# What you have to do
In the entries below, filter for the word "with" and copy every matching line.

# Data
▶

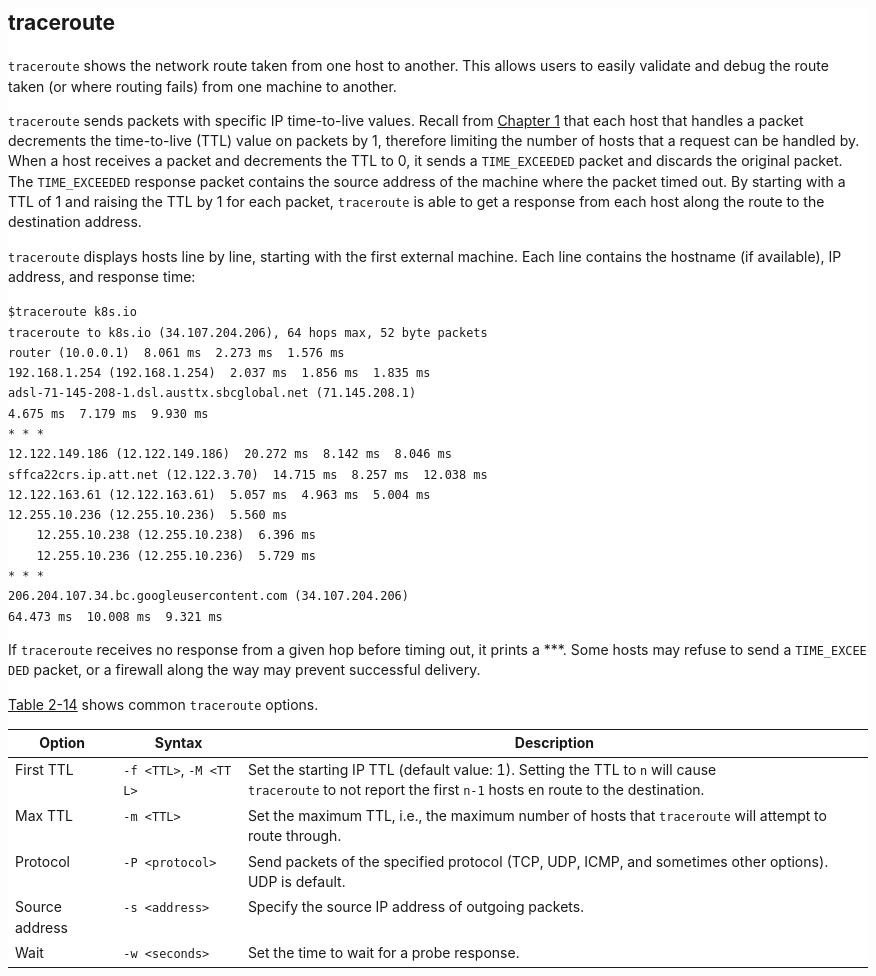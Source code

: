 ## traceroute

`traceroute` shows the network route taken from one host to another. This allows users to easily validate and debug the
route taken (or where routing fails) from one machine to another.

`traceroute` sends packets with specific IP time-to-live values.
Recall from [Chapter 1](https://learning.oreilly.com/library/view/networking-and-kubernetes/9781492081647/ch01.html#networking_introduction) that each host that handles a packet decrements the time-to-live (TTL) value on packets by 1,
therefore limiting the number of hosts that a request can be handled by.
When a host receives a packet
and decrements the TTL to 0, it sends a `TIME_EXCEEDED` packet
and discards the original packet.
The `TIME_EXCEEDED` response packet contains the source address of the machine where the packet timed out.
By starting with a TTL of 1 and raising the TTL by 1 for each packet,
`traceroute` is able to get a response from each host along the route to the destination address.

`traceroute` displays hosts line by line,
starting with the first external machine.
Each line contains the hostname (if available), IP address, and response time:

```
$traceroute k8s.io
traceroute to k8s.io (34.107.204.206), 64 hops max, 52 byte packets
router (10.0.0.1)  8.061 ms  2.273 ms  1.576 ms
192.168.1.254 (192.168.1.254)  2.037 ms  1.856 ms  1.835 ms
adsl-71-145-208-1.dsl.austtx.sbcglobal.net (71.145.208.1)
4.675 ms  7.179 ms  9.930 ms
* * *
12.122.149.186 (12.122.149.186)  20.272 ms  8.142 ms  8.046 ms
sffca22crs.ip.att.net (12.122.3.70)  14.715 ms  8.257 ms  12.038 ms
12.122.163.61 (12.122.163.61)  5.057 ms  4.963 ms  5.004 ms
12.255.10.236 (12.255.10.236)  5.560 ms
    12.255.10.238 (12.255.10.238)  6.396 ms
    12.255.10.236 (12.255.10.236)  5.729 ms
* * *
206.204.107.34.bc.googleusercontent.com (34.107.204.206)
64.473 ms  10.008 ms  9.321 ms
```

If `traceroute` receives no response from a given hop before timing out,
it prints a ***.
Some hosts may refuse to send a `TIME_EXCEEDED` packet,
or a firewall along the way may prevent successful delivery.

[Table 2-14](https://learning.oreilly.com/library/view/networking-and-kubernetes/9781492081647/ch02.html#useful_traceroute_options) shows common `traceroute` options.

| Option | Syntax | Description |
| --- | --- | --- |
| First TTL | `-f <TTL>`, `-M <TTL>` | Set the starting IP TTL (default value: 1). Setting the TTL to `n` will cause <br>`traceroute` to not report the first `n-1` hosts en route to the destination. |
| Max TTL | `-m <TTL>` | Set the maximum TTL, i.e., the maximum number of hosts that `traceroute` will attempt to route through. |
| Protocol | `-P <protocol>` | Send packets of the specified protocol (TCP, UDP, ICMP, and sometimes other options). UDP is default. |
| Source address | `-s <address>` | Specify the source IP address of outgoing packets. |
| Wait | `-w <seconds>` | Set the time to wait for a probe response. |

◀

# Task output
`traceroute` sends packets with specific IP time-to-live values.
By starting with a TTL of 1 and raising the TTL by 1 for each packet,
starting with the first external machine.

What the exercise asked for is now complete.